L’année suivante, l’or olympique lui tend les bras mais une blessure au genou le gêne au tout début de sa préparation. Steve Cram enchaîne des courses en demi-teinte mais se rassure en juin avec un 1000 mètres couru en 2’15’98. Il remporte dans la foulée les championnats britanniques sur 800 mètres mais ressent une douleur au mollet en fin de course. Steve Cram n’est pas au mieux de sa forme alors que Sebastian Coe revient d’une saison blanche. Mais les sujets de sa majesté arriveront toutefois à réaliser un magnifique doublé à Los Angeles ! Sebastian Coe se paye le luxe de conserver son titre en 3’32’’53 contre 3’33’’40 pour Cram, qui se déclare satisfait : « Je n’aurais pas pu donner plus. Seb a été brillant aujourd’hui. Ca allait si vite. Je n’avais pas les jambes à la fin. C’était une course d’hommes forts et Seb a été le meilleur. »

A jamais, le premier homme sous le 3’30 !

En 1985, Steve Cram écrit l’une des plus belles pages de l’histoire du demi-fond ! Sa saison commence fort en signant la troisième meilleure performance mondiale de l’histoire sur 1 500 mètres en 3’31’’34, le 27 juin à Oslo. Le début d’une saison où le britannique améliorera trois records du monde en 19 jours ! Et le premier est sans doute le plus beau, celui du 1 500 mètres…

En arrivant au meeting du Nikaïa à Nice, Steve Cram a bien une idée derrière la tête : « J’avais prévu que si je passais à la cloche en 2’37 ou moins, je serais sur la bonne voix pour le record. » Il faudra alors finir en 53’’ pour détrôner les 3’30’’77 de Steve Ovett.

Et la course se déroule même mieux que prévu ! « Lorsque je passe à la cloche, mon ami Dave Roberts me crie 2’36 et cela fut pour moi comme un détonateur. J’accélère à ce moment là, peut-être un peu trop fort, et je pense que j’ai course gagné. » Car attention, Steve Cram n’est pas le seul athlète de classe mondiale à courir à Nice ! « En arrivant dans la dernière ligne droite, j’entends le public crier et je pense que les clameurs m’étaient destinées. Je ne savais pas que la foule criait car Saïd Aouita revenait ! J’étais prêt à franchir la ligne lorsque soudain je sens qu’Aouita était juste à côté de moi et j’étais incapable de faire quoique ce soit si ce n’est que de casser sur la ligne. Je savais que j’avais gagné, mais c’était si serré ! » Et le chrono est extraordinaire, presque inimaginable ! 3’29’’67 ! Steve Cram pulvérise le record du monde de plus d’une seconde et devient le premier homme sous les 3’30 ! Saïd Aouita échoue à quatre centièmes du britannique. Quelle course d’exception !

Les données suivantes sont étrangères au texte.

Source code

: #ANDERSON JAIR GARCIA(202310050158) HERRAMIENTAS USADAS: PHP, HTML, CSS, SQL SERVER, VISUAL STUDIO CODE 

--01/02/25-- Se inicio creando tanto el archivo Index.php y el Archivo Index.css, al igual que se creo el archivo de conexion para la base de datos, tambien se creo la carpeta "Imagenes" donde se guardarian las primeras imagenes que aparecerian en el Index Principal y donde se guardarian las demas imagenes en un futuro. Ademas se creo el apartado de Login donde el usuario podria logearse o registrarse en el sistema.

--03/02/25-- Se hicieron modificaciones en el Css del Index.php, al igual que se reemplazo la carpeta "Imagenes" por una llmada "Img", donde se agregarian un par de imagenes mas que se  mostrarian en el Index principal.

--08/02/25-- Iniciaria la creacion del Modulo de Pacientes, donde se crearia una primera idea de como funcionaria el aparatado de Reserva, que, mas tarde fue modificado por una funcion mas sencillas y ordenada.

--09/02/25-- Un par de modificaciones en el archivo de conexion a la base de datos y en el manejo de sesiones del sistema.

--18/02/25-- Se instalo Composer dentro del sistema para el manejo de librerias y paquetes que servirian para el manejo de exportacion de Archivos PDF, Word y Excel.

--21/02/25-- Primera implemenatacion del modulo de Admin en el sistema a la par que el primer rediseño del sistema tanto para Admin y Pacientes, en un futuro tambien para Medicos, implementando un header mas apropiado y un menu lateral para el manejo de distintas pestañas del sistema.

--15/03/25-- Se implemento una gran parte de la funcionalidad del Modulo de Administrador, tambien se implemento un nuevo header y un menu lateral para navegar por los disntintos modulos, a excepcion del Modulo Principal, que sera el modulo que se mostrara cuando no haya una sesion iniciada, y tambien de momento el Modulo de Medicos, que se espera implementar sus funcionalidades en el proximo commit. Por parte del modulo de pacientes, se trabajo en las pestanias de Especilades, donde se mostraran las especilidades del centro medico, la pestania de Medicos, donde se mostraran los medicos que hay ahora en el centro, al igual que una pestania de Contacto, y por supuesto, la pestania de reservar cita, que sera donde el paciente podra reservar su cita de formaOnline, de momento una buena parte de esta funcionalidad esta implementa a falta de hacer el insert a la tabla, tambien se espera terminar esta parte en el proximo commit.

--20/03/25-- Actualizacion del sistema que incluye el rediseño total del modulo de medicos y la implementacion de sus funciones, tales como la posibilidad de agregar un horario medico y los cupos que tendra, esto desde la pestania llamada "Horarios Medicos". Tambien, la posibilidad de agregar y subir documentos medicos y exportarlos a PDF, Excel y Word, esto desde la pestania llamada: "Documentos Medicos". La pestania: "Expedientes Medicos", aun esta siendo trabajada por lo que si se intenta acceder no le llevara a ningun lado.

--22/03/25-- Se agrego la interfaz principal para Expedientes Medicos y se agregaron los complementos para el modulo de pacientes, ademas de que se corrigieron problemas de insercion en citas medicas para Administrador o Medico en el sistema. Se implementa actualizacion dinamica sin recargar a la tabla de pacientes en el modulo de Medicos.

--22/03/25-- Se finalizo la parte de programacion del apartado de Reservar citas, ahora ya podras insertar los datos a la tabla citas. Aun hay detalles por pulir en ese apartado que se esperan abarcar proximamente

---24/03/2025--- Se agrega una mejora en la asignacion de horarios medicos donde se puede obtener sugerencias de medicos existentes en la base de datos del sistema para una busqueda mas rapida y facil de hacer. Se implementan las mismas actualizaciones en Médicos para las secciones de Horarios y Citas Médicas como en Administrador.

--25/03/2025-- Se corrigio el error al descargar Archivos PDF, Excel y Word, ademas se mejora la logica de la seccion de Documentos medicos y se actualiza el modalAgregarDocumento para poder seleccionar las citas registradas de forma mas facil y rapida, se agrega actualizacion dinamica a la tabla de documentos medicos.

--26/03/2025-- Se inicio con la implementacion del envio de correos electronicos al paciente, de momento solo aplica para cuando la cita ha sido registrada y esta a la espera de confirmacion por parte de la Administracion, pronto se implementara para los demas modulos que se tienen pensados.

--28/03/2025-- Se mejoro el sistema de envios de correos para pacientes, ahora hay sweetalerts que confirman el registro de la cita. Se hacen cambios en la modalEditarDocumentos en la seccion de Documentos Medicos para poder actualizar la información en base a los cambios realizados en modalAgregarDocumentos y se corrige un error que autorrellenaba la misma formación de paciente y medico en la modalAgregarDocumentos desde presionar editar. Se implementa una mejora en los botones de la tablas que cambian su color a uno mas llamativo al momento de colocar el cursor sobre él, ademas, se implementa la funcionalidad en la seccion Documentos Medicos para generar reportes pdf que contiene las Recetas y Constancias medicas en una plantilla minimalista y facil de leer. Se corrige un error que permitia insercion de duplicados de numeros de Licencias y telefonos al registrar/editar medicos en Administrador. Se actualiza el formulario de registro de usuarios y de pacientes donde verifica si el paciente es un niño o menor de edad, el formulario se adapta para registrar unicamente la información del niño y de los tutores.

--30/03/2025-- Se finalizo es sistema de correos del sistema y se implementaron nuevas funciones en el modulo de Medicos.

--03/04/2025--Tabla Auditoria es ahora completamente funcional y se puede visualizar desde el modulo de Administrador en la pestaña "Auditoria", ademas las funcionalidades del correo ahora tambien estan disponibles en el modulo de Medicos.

Le suspense aura duré jusqu'au bout à Nice, première course sous les 3'30

Onze jours plus tard, Steve Cram remet le couvert à Bruxelles avec cette fois-ci le record du monde du mile en tête. Mais la tâche ne s’annonce pas si évidente avec Sebastian Coe en course et l’on imagine que ce dernier ne souhaite pas laisser échapper son bien si facilement (3’47’’33) ! Steve Cram semble très facile et au fur et à mesure des quatre tours, le britannique monte en puissance ! Sebastian Coe ne semble pouvoir le contrer et Steve Cram finit à une vitesse fulgurante : 25’’39 dans le dernier 200m. Il améliore ainsi le record du monde du mile en 3’46’’32 (passage au 1500m en 3’32’’29 et les derniers 109,32m réalisés en 14’’03) !

Steve Cram se laisse séduire par les tentatives aux records du monde, il tente ensuite celui du 2 000 mètres à Budapest. Et cette fois-ci, il s’en faut d’un rien pour que « The Jarrow Arrow » améliore le record ! Pour un centième exactement. 4’51’’39 contre 4’51’’4 pour le néo-zélandais John Walker en 1976. Après être passé en 3’55’’4 au mile, il boucle son dernier tour en 57’’47. C’est donc son troisième record du monde en 19 jours ! Steve Cram est dans la forme de sa vie et ne compte pas s’arrêter là !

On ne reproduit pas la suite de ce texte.